The problem>
From the first line of the data through the line containing "海西太和元年二月丙子，月奄熒", return each line exactly.

Records for this task>
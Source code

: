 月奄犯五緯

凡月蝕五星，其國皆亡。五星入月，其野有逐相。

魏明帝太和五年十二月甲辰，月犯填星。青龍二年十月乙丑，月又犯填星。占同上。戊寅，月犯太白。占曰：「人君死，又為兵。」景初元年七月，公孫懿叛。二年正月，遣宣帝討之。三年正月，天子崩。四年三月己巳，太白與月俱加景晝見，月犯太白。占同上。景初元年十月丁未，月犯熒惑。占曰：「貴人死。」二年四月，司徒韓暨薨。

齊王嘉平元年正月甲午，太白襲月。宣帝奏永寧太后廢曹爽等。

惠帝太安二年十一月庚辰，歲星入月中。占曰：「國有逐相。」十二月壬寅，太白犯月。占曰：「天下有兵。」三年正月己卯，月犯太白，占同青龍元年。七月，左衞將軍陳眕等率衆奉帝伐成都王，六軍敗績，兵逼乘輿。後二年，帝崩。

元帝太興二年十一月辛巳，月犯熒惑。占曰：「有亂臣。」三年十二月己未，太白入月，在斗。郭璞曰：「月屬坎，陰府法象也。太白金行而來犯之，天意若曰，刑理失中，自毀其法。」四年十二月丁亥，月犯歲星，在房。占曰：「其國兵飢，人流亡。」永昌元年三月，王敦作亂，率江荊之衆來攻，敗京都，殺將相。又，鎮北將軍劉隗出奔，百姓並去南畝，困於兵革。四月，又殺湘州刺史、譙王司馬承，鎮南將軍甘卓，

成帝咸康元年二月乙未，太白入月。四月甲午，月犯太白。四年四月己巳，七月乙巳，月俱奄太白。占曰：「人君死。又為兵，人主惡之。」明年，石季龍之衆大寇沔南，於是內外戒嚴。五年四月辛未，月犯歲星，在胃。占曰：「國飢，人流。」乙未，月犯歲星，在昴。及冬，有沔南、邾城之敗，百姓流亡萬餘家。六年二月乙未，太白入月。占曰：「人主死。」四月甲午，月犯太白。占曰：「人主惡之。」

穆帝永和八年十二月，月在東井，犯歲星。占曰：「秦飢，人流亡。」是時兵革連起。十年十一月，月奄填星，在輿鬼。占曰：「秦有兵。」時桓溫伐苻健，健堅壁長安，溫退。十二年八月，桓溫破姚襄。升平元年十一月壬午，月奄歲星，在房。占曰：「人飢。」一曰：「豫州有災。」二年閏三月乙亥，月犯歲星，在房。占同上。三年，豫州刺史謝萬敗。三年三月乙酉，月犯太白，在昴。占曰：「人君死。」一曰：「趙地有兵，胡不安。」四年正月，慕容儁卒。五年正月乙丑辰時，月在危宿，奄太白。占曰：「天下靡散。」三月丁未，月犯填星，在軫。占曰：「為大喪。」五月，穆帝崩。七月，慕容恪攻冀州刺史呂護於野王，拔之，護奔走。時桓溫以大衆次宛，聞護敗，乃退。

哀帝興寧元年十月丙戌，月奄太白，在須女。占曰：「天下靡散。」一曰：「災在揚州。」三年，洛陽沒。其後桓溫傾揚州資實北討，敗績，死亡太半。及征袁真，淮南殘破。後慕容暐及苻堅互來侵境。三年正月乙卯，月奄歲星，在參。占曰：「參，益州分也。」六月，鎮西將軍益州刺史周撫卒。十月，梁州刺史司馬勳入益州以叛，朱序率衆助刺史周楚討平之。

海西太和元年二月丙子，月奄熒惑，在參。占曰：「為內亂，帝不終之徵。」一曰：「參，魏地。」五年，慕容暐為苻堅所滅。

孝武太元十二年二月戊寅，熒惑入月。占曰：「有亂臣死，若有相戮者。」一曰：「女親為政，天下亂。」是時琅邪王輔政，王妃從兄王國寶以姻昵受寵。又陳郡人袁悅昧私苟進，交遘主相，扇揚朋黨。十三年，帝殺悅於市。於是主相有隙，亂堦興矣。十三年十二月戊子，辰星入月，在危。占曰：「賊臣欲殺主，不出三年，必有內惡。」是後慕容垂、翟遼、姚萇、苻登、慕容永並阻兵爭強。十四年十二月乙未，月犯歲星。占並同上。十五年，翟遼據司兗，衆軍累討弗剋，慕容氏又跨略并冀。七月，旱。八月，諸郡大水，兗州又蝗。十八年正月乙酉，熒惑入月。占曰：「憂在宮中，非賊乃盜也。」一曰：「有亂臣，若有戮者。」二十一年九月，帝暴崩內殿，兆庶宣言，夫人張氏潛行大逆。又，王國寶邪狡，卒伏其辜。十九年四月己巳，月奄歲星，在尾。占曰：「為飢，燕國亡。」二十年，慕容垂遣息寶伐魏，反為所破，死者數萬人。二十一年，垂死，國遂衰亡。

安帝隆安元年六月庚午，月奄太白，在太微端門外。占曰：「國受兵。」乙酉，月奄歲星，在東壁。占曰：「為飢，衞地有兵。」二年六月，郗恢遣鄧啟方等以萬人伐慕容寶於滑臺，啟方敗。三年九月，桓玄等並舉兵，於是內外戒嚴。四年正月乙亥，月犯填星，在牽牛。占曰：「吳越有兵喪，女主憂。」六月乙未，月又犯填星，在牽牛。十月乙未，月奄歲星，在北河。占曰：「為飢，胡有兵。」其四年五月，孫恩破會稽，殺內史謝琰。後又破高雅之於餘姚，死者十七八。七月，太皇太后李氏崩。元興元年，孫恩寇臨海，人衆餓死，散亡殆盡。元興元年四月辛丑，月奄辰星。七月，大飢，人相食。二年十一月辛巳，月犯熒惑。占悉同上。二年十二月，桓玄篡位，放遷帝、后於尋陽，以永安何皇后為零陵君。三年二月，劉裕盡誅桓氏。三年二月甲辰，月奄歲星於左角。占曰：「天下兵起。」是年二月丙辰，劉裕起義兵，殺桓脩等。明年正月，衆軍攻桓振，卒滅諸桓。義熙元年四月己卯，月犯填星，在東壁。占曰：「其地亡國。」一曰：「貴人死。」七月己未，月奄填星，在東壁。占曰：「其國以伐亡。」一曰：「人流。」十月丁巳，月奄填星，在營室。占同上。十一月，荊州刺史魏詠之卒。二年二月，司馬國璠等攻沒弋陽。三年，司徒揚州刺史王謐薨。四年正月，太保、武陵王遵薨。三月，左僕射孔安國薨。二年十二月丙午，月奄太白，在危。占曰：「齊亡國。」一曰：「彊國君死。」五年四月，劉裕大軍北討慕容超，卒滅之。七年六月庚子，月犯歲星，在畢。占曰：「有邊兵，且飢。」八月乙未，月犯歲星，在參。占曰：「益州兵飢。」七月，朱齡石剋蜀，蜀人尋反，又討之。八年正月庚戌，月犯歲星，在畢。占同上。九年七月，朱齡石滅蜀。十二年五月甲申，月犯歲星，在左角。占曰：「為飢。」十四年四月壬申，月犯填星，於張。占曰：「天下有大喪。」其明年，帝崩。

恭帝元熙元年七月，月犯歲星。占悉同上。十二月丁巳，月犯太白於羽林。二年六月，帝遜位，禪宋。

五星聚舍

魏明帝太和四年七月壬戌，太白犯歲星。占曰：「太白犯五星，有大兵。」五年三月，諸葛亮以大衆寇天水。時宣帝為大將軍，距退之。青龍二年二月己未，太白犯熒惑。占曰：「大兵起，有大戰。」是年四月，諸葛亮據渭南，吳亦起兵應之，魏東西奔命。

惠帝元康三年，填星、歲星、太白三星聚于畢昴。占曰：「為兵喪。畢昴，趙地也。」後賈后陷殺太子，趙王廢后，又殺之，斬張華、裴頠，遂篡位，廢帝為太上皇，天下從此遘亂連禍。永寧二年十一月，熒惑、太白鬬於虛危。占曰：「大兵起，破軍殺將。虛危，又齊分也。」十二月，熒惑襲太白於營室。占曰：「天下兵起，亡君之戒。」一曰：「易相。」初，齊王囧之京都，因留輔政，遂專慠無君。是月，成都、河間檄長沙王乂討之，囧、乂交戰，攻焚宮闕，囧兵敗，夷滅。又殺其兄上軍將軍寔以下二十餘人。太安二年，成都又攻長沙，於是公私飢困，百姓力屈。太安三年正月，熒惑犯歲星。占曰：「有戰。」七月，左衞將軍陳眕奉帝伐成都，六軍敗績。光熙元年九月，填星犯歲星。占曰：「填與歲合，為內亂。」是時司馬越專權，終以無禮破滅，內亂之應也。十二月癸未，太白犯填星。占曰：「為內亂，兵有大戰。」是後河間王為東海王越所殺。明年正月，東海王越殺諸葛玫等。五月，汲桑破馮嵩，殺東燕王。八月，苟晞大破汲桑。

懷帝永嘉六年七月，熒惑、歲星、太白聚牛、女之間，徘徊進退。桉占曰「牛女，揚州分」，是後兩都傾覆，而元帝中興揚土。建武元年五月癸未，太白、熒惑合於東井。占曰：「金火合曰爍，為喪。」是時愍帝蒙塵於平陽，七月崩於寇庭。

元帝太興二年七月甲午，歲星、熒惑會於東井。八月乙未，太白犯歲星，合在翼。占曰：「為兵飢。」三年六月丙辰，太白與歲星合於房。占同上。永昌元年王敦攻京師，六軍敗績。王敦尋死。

The completed task>
Source code

: 月奄犯五緯

凡月蝕五星，其國皆亡。五星入月，其野有逐相。

魏明帝太和五年十二月甲辰，月犯填星。青龍二年十月乙丑，月又犯填星。占同上。戊寅，月犯太白。占曰：「人君死，又為兵。」景初元年七月，公孫懿叛。二年正月，遣宣帝討之。三年正月，天子崩。四年三月己巳，太白與月俱加景晝見，月犯太白。占同上。景初元年十月丁未，月犯熒惑。占曰：「貴人死。」二年四月，司徒韓暨薨。

齊王嘉平元年正月甲午，太白襲月。宣帝奏永寧太后廢曹爽等。

惠帝太安二年十一月庚辰，歲星入月中。占曰：「國有逐相。」十二月壬寅，太白犯月。占曰：「天下有兵。」三年正月己卯，月犯太白，占同青龍元年。七月，左衞將軍陳眕等率衆奉帝伐成都王，六軍敗績，兵逼乘輿。後二年，帝崩。

元帝太興二年十一月辛巳，月犯熒惑。占曰：「有亂臣。」三年十二月己未，太白入月，在斗。郭璞曰：「月屬坎，陰府法象也。太白金行而來犯之，天意若曰，刑理失中，自毀其法。」四年十二月丁亥，月犯歲星，在房。占曰：「其國兵飢，人流亡。」永昌元年三月，王敦作亂，率江荊之衆來攻，敗京都，殺將相。又，鎮北將軍劉隗出奔，百姓並去南畝，困於兵革。四月，又殺湘州刺史、譙王司馬承，鎮南將軍甘卓，

成帝咸康元年二月乙未，太白入月。四月甲午，月犯太白。四年四月己巳，七月乙巳，月俱奄太白。占曰：「人君死。又為兵，人主惡之。」明年，石季龍之衆大寇沔南，於是內外戒嚴。五年四月辛未，月犯歲星，在胃。占曰：「國飢，人流。」乙未，月犯歲星，在昴。及冬，有沔南、邾城之敗，百姓流亡萬餘家。六年二月乙未，太白入月。占曰：「人主死。」四月甲午，月犯太白。占曰：「人主惡之。」

穆帝永和八年十二月，月在東井，犯歲星。占曰：「秦飢，人流亡。」是時兵革連起。十年十一月，月奄填星，在輿鬼。占曰：「秦有兵。」時桓溫伐苻健，健堅壁長安，溫退。十二年八月，桓溫破姚襄。升平元年十一月壬午，月奄歲星，在房。占曰：「人飢。」一曰：「豫州有災。」二年閏三月乙亥，月犯歲星，在房。占同上。三年，豫州刺史謝萬敗。三年三月乙酉，月犯太白，在昴。占曰：「人君死。」一曰：「趙地有兵，胡不安。」四年正月，慕容儁卒。五年正月乙丑辰時，月在危宿，奄太白。占曰：「天下靡散。」三月丁未，月犯填星，在軫。占曰：「為大喪。」五月，穆帝崩。七月，慕容恪攻冀州刺史呂護於野王，拔之，護奔走。時桓溫以大衆次宛，聞護敗，乃退。

哀帝興寧元年十月丙戌，月奄太白，在須女。占曰：「天下靡散。」一曰：「災在揚州。」三年，洛陽沒。其後桓溫傾揚州資實北討，敗績，死亡太半。及征袁真，淮南殘破。後慕容暐及苻堅互來侵境。三年正月乙卯，月奄歲星，在參。占曰：「參，益州分也。」六月，鎮西將軍益州刺史周撫卒。十月，梁州刺史司馬勳入益州以叛，朱序率衆助刺史周楚討平之。

海西太和元年二月丙子，月奄熒惑，在參。占曰：「為內亂，帝不終之徵。」一曰：「參，魏地。」五年，慕容暐為苻堅所滅。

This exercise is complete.